- _Work item_
Below are several entries. Transcribe exactly those lines that fall from the one with "- **After**: Multi-runner parallel execution" through the one with "## 🛡️ Security Enhancements", end lines included.

"""

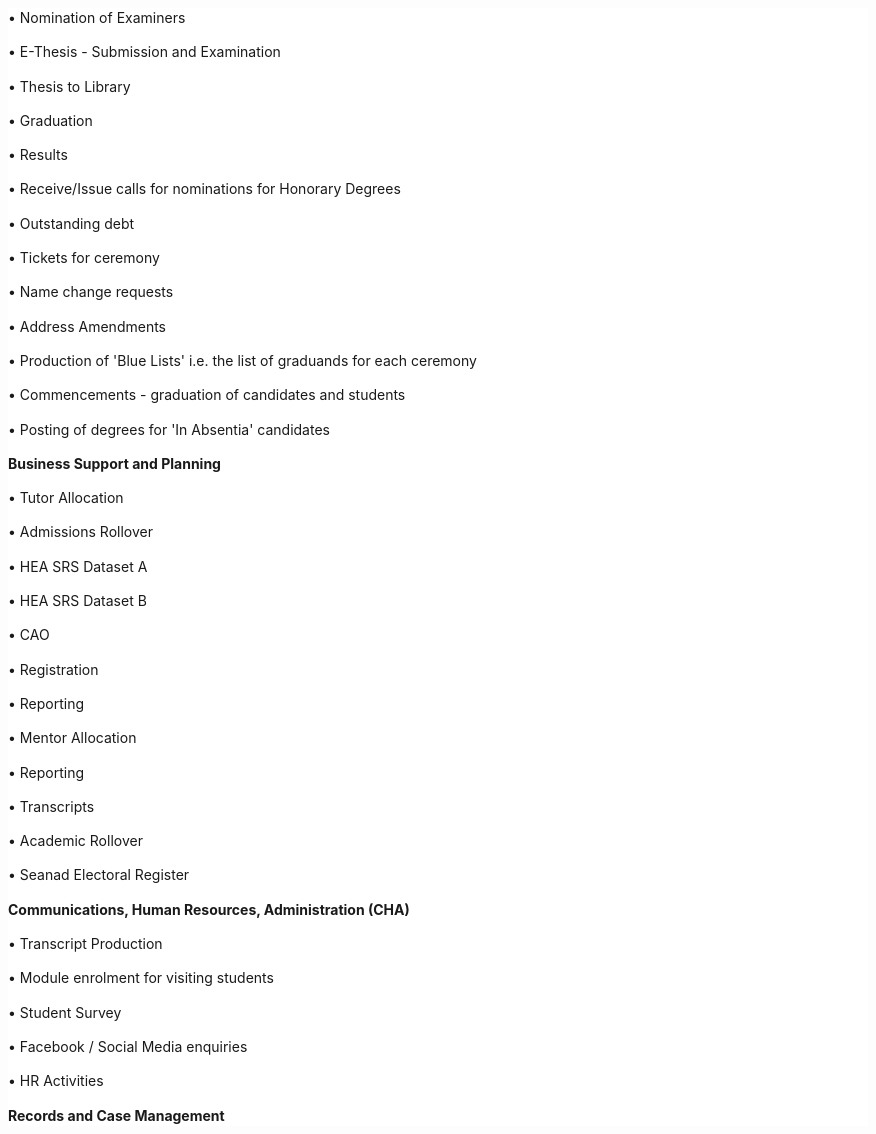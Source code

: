 • Nomination of Examiners

• E-Thesis - Submission and Examination

• Thesis to Library

• Graduation

• Results

• Receive/Issue calls for nominations for Honorary Degrees

• Outstanding debt

• Tickets for ceremony

• Name change requests

• Address Amendments

• Production of 'Blue Lists' i.e. the list of graduands for each ceremony

• Commencements - graduation of candidates and students

• Posting of degrees for 'In Absentia' candidates

**Business Support and Planning**

• Tutor Allocation

• Admissions Rollover

• HEA SRS Dataset A

• HEA SRS Dataset B

• CAO

• Registration

• Reporting

• Mentor Allocation

• Reporting

• Transcripts

• Academic Rollover

• Seanad Electoral Register

**Communications, Human Resources, Administration (CHA)**

• Transcript Production

• Module enrolment for visiting students

• Student Survey

• Facebook / Social Media enquiries

• HR Activities

**Records and Case Management**
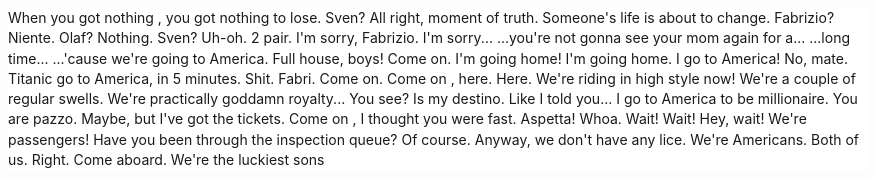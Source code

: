 When you got nothing ,
you got nothing to lose.
Sven?
All right,
moment of truth.
Someone's life is
about to change.
Fabrizio?
Niente.
Olaf?
Nothing.
Sven?
Uh-oh.
2 pair.
I'm sorry,
Fabrizio.
I'm sorry...
...you're not gonna see
your mom again for a...
...long time...
...'cause we're
going to America.
Full house, boys!
Come on.
I'm going home!
I'm going home.
I go to America!
No, mate.
Titanic go to America,
in 5 minutes.
Shit. Fabri.
Come on.
Come on ,
here. Here.
We're riding in
high style now!
We're a couple of
regular swells.
We're practically
goddamn royalty...
You see?
Is my destino.
Like I told you...
I go to America to
be millionaire.
You are pazzo.
Maybe, but I've
got the tickets.
Come on , I thought
you were fast.
Aspetta!
Whoa. Wait! Wait!
Hey, wait!
We're passengers!
Have you been through
the inspection queue?
Of course.
Anyway, we
don't have any lice.
We're Americans.
Both of us.
Right.
Come aboard.
We're the luckiest sons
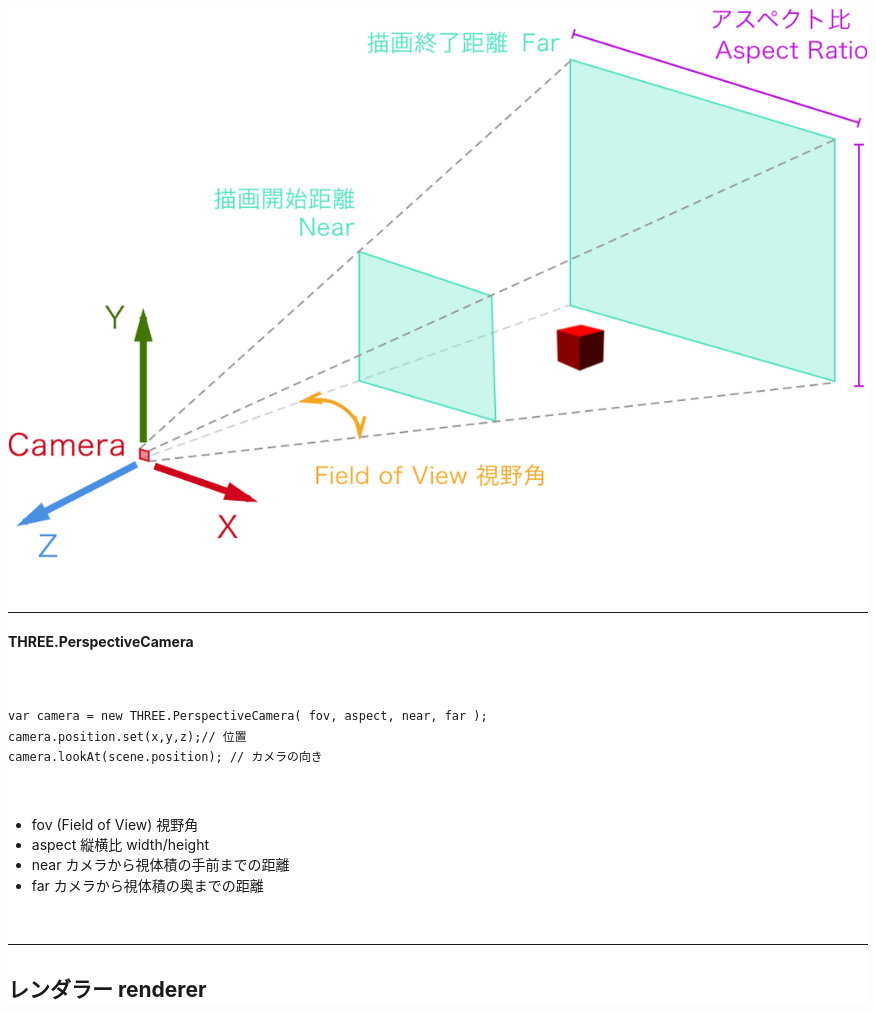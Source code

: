 ![](img/PerspectiveCamera.png)

&nbsp;

---

#### THREE.PerspectiveCamera
&nbsp;

```
var camera = new THREE.PerspectiveCamera( fov, aspect, near, far );
camera.position.set(x,y,z);// 位置
camera.lookAt(scene.position); // カメラの向き
```
&nbsp;

* fov (Field of View) 視野角
* aspect 縦横比 width/height
* near カメラから視体積の手前までの距離
* far カメラから視体積の奥までの距離

&nbsp;

---


## レンダラー renderer
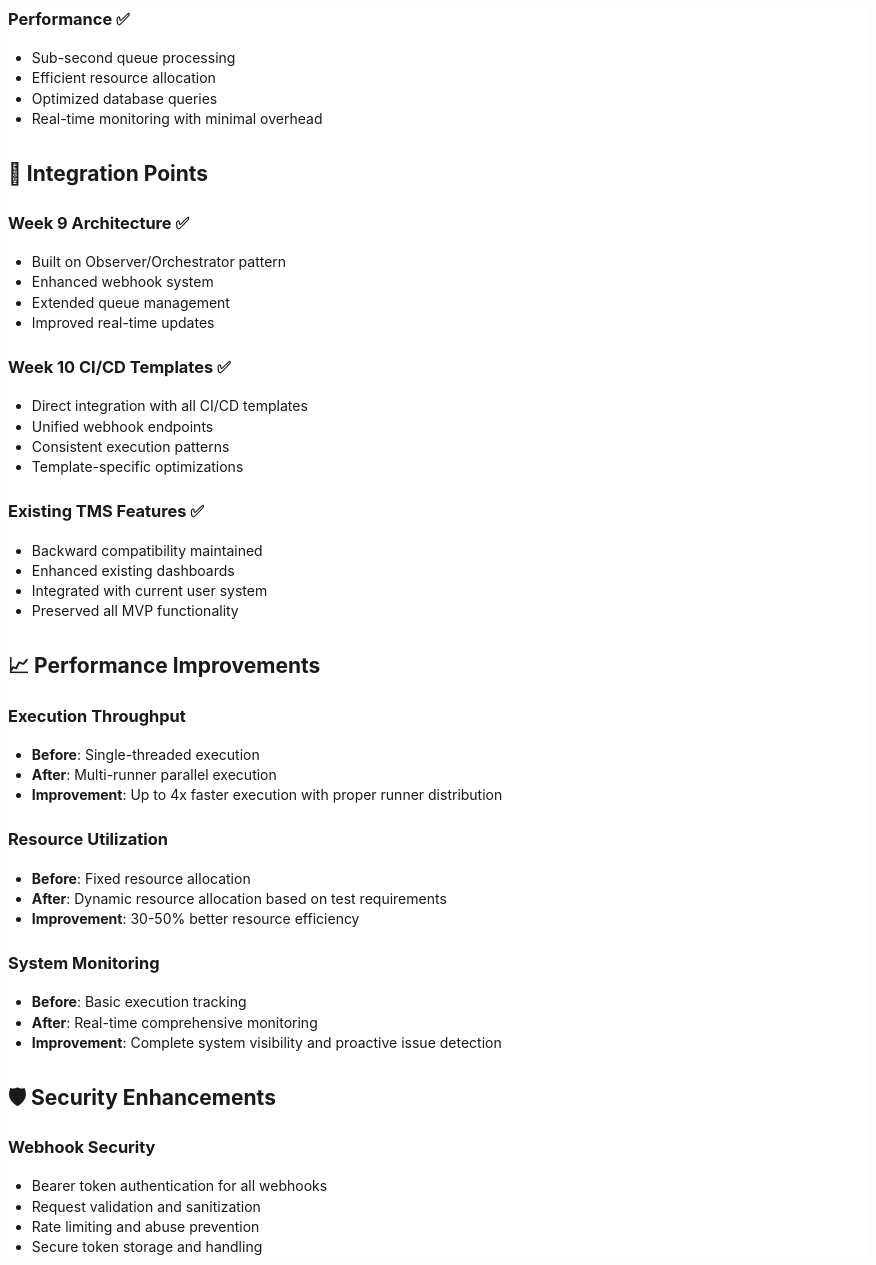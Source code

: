 ### **Performance** ✅
- Sub-second queue processing
- Efficient resource allocation
- Optimized database queries
- Real-time monitoring with minimal overhead

## 🔧 Integration Points

### **Week 9 Architecture** ✅
- Built on Observer/Orchestrator pattern
- Enhanced webhook system
- Extended queue management
- Improved real-time updates

### **Week 10 CI/CD Templates** ✅
- Direct integration with all CI/CD templates
- Unified webhook endpoints
- Consistent execution patterns
- Template-specific optimizations

### **Existing TMS Features** ✅
- Backward compatibility maintained
- Enhanced existing dashboards
- Integrated with current user system
- Preserved all MVP functionality

## 📈 Performance Improvements

### **Execution Throughput**
- **Before**: Single-threaded execution
- **After**: Multi-runner parallel execution
- **Improvement**: Up to 4x faster execution with proper runner distribution

### **Resource Utilization**
- **Before**: Fixed resource allocation
- **After**: Dynamic resource allocation based on test requirements
- **Improvement**: 30-50% better resource efficiency

### **System Monitoring**
- **Before**: Basic execution tracking
- **After**: Real-time comprehensive monitoring
- **Improvement**: Complete system visibility and proactive issue detection

## 🛡️ Security Enhancements

### **Webhook Security**
- Bearer token authentication for all webhooks
- Request validation and sanitization
- Rate limiting and abuse prevention
- Secure token storage and handling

"""

- _Written solution_
- **After**: Multi-runner parallel execution
- **Improvement**: Up to 4x faster execution with proper runner distribution

### **Resource Utilization**
- **Before**: Fixed resource allocation
- **After**: Dynamic resource allocation based on test requirements
- **Improvement**: 30-50% better resource efficiency

### **System Monitoring**
- **Before**: Basic execution tracking
- **After**: Real-time comprehensive monitoring
- **Improvement**: Complete system visibility and proactive issue detection

## 🛡️ Security Enhancements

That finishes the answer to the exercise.